Giuseppe La Scala, Presidente La Scala Società fra Avvocati: “La rivoluzione culturale dell’impresa coinvolge anche la finanza”


27 Maggio 2024
di Alessandra Irene Rancati

Imprese, finanza, mercato e competenze. Una conversazione a tutto campo quella con Giuseppe La Scala, avvocato e fondatore de La Scala Società tra Avvocati per azioni di Milano. Un uomo la cui schiettezza e intensità nell’esprimere il proprio pensiero riflettono grande esperienza e una profonda comprensione delle attuali dinamiche di mercato. Tanti gli argomenti di cui abbiamo parlato, tutti legati da un unico filo logico: la rivoluzione culturale che dovranno attraversare le imprese. Silenziosa, ma dirompente e, soprattutto, inevitabile.

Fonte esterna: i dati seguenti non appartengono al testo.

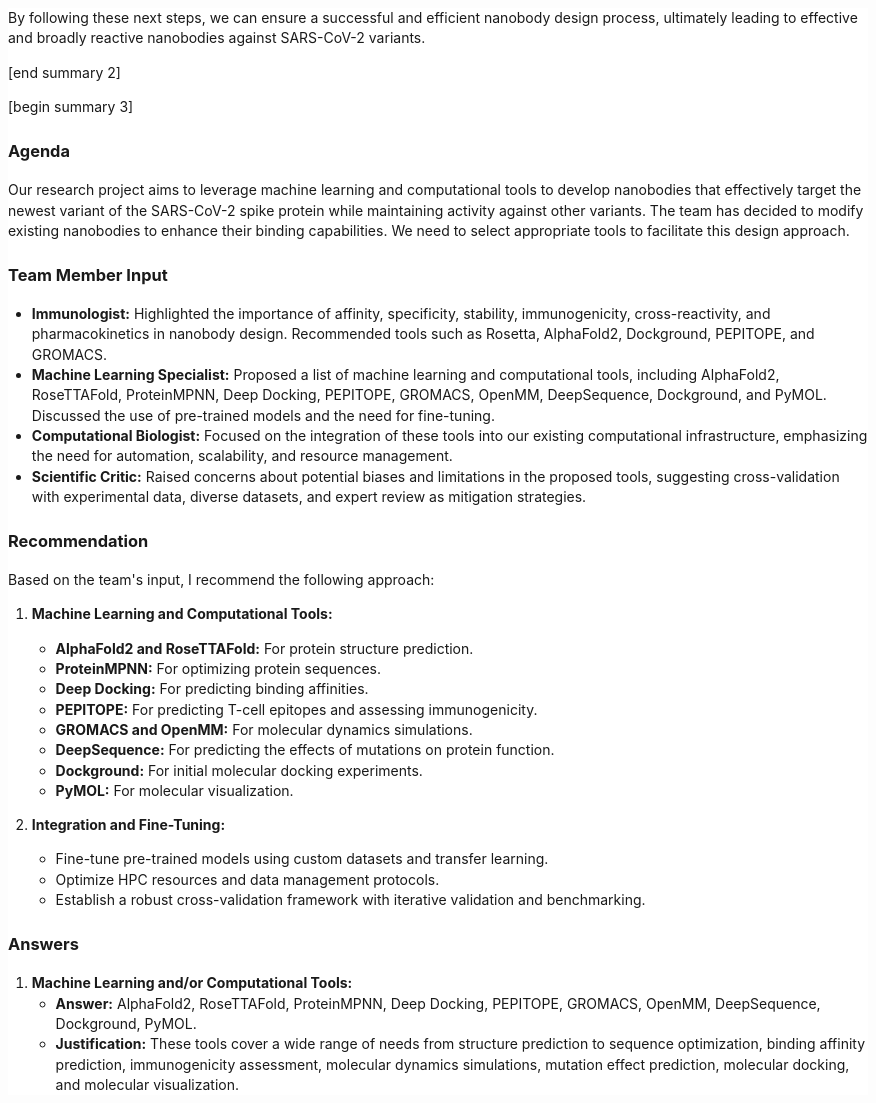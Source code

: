 By following these next steps, we can ensure a successful and efficient nanobody design process, ultimately leading to effective and broadly reactive nanobodies against SARS-CoV-2 variants.

[end summary 2]

[begin summary 3]

### Agenda

Our research project aims to leverage machine learning and computational tools to develop nanobodies that effectively target the newest variant of the SARS-CoV-2 spike protein while maintaining activity against other variants. The team has decided to modify existing nanobodies to enhance their binding capabilities. We need to select appropriate tools to facilitate this design approach.

### Team Member Input

- **Immunologist:** Highlighted the importance of affinity, specificity, stability, immunogenicity, cross-reactivity, and pharmacokinetics in nanobody design. Recommended tools such as Rosetta, AlphaFold2, Dockground, PEPITOPE, and GROMACS.
- **Machine Learning Specialist:** Proposed a list of machine learning and computational tools, including AlphaFold2, RoseTTAFold, ProteinMPNN, Deep Docking, PEPITOPE, GROMACS, OpenMM, DeepSequence, Dockground, and PyMOL. Discussed the use of pre-trained models and the need for fine-tuning.
- **Computational Biologist:** Focused on the integration of these tools into our existing computational infrastructure, emphasizing the need for automation, scalability, and resource management.
- **Scientific Critic:** Raised concerns about potential biases and limitations in the proposed tools, suggesting cross-validation with experimental data, diverse datasets, and expert review as mitigation strategies.

### Recommendation

Based on the team's input, I recommend the following approach:

1. **Machine Learning and Computational Tools:**
   - **AlphaFold2 and RoseTTAFold:** For protein structure prediction.
   - **ProteinMPNN:** For optimizing protein sequences.
   - **Deep Docking:** For predicting binding affinities.
   - **PEPITOPE:** For predicting T-cell epitopes and assessing immunogenicity.
   - **GROMACS and OpenMM:** For molecular dynamics simulations.
   - **DeepSequence:** For predicting the effects of mutations on protein function.
   - **Dockground:** For initial molecular docking experiments.
   - **PyMOL:** For molecular visualization.

2. **Integration and Fine-Tuning:**
   - Fine-tune pre-trained models using custom datasets and transfer learning.
   - Optimize HPC resources and data management protocols.
   - Establish a robust cross-validation framework with iterative validation and benchmarking.

### Answers

1. **Machine Learning and/or Computational Tools:**
   - **Answer:** AlphaFold2, RoseTTAFold, ProteinMPNN, Deep Docking, PEPITOPE, GROMACS, OpenMM, DeepSequence, Dockground, PyMOL.
   - **Justification:** These tools cover a wide range of needs from structure prediction to sequence optimization, binding affinity prediction, immunogenicity assessment, molecular dynamics simulations, mutation effect prediction, molecular docking, and molecular visualization.
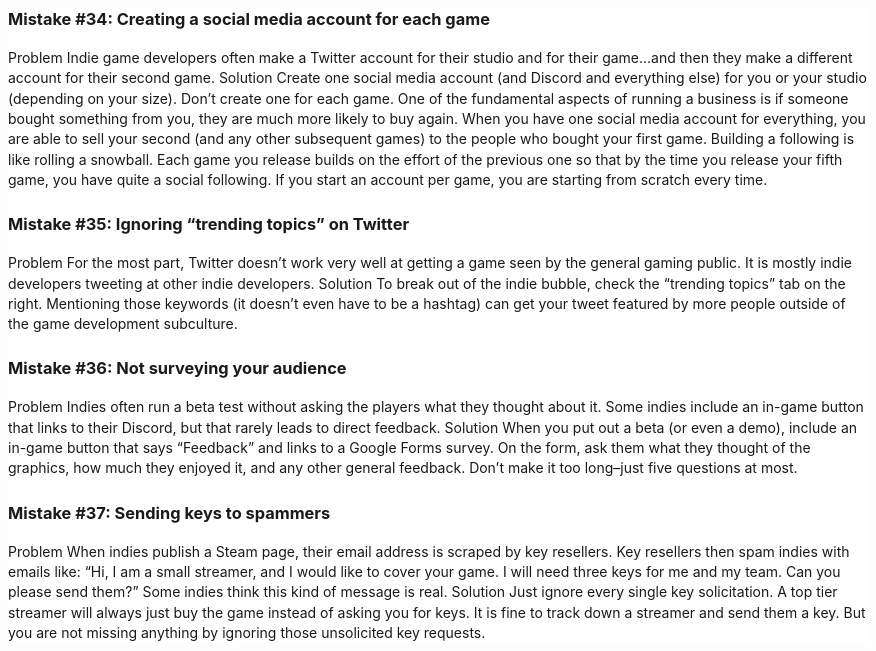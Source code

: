 ### Mistake #34: Creating a social media account for each game

Problem
Indie game developers often make a Twitter account for their studio and for their game…and then they make a
different account for their second game.
Solution
Create one social media account (and Discord and everything else) for you or your studio (depending on your
size). Don’t create one for each game. One of the fundamental aspects of running a business is if someone
bought something from you, they are much more likely to buy again. When you have one social media account
for everything, you are able to sell your second (and any other subsequent games) to the people who bought
your first game. Building a following is like rolling a snowball. Each game you release builds on the effort of the
previous one so that by the time you release your fifth game, you have quite a social following. If you start an
account per game, you are starting from scratch every time.

### Mistake #35: Ignoring “trending topics” on Twitter

Problem
For the most part, Twitter doesn’t work very well at getting a game seen by the general gaming public. It is
mostly indie developers tweeting at other indie developers.
Solution
To break out of the indie bubble, check the “trending topics” tab on the right. Mentioning those keywords (it
doesn’t even have to be a hashtag) can get your tweet featured by more people outside of the game
development subculture.

### Mistake #36: Not surveying your audience

Problem
Indies often run a beta test without asking the players what they thought about it. Some indies include an
in-game button that links to their Discord, but that rarely leads to direct feedback.
Solution
When you put out a beta (or even a demo), include an in-game button that says “Feedback” and links to a
Google Forms survey. On the form, ask them what they thought of the graphics, how much they enjoyed it, and
any other general feedback. Don’t make it too long–just five questions at most.

### Mistake #37: Sending keys to spammers

Problem
When indies publish a Steam page, their email address is scraped by key resellers. Key resellers then spam
indies with emails like: “Hi, I am a small streamer, and I would like to cover your game. I will need three keys
for me and my team. Can you please send them?” Some indies think this kind of message is real.
Solution
Just ignore every single key solicitation. A top tier streamer will always just buy the game instead of asking you
for keys. It is fine to track down a streamer and send them a key. But you are not missing anything by ignoring
those unsolicited key requests.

“La tradizione familiare ha portato più cultura aziendale rispetto a quanto abbia fatto il mercato”. Con questa affermazione, entriamo subito nel vivo della conversazione. “Il contesto presenta rischi maggiori rispetto al passato. Le crisi di ieri sono diverse da quelle di oggi; il ciclo economico si è accorciato e bisogna essere sempre pronti, tenendo gli occhi ben puntati sull’orizzonte per non farsi trovare impreparati e bruciare ricchezza. L’asticella del mercato e della compliance è salita tanto e le PMI devono adeguarsi”.

Riflessioni che ci portano a parlare di finanza. Le stime indicano infatti che la raccolta di capitali per le imprese sarà meno bancaria e più orientata verso canali alternativi, come la Borsa e i mercati privati. Parallelamente, gli investitori richiedono alle imprese sempre più garanzie in termini di sostenibilità e aderenza a policy e regole. “Se consideriamo la normativa sugli adeguati assetti, vediamo che ci sono imprese con 300 milioni di fatturato e un’operatività ancora molto rischiosa”, osserva La Scala. 

Finanza e imprese sono due mondi che parlano lingue ancora molto diverse. “Imprese e istituzioni finanziarie dovranno stringere alleanze sempre più forti. Le PMI dovranno parlare con Club deal e fondi un linguaggio ancora più specifico di quello delle banche.”

“Da un lato, la rivoluzione culturale non è solo delle imprese, ma anche della finanza. Dall’altro, sarà un processo molto lento, perché il 90-95% delle PMI italiane sono familiari e non è immaginabile che in un istante diventino tutte imprese manageriali”. Essere impresa familiare è quindi un limite? “No. L’impresa familiare non è in crisi come mentalità. Le PMI sono solide nella loro attitudine a concentrare gli sforzi sulla qualità e l'efficacia dei loro prodotti e servizi, piuttosto che sull'immagine esteriore. Sono una salvaguardia culturale, specie in un’epoca in cui la gente ha bisogno di autenticità”. Tuttavia, "Le famiglie devono elaborare modalità più adeguate ai tempi per la formazione delle nuove generazioni, consentendo loro di imparare di più in modo interdisciplinare e con una visione globale, accumulando così esperienza e consapevolezza."

In sintesi, “Le imprese non hanno bisogno di geni, ma di persone preparate. L'imprenditore deve essere capace di scegliere le persone e le competenze giuste”, chiude Giuseppe La Scala, ricordando che il salto culturale avviene sempre a partire da un “guardarsi dentro” in modo critico. Un concetto che vale per le aziende e per le persone. Ad Maiora, dunque!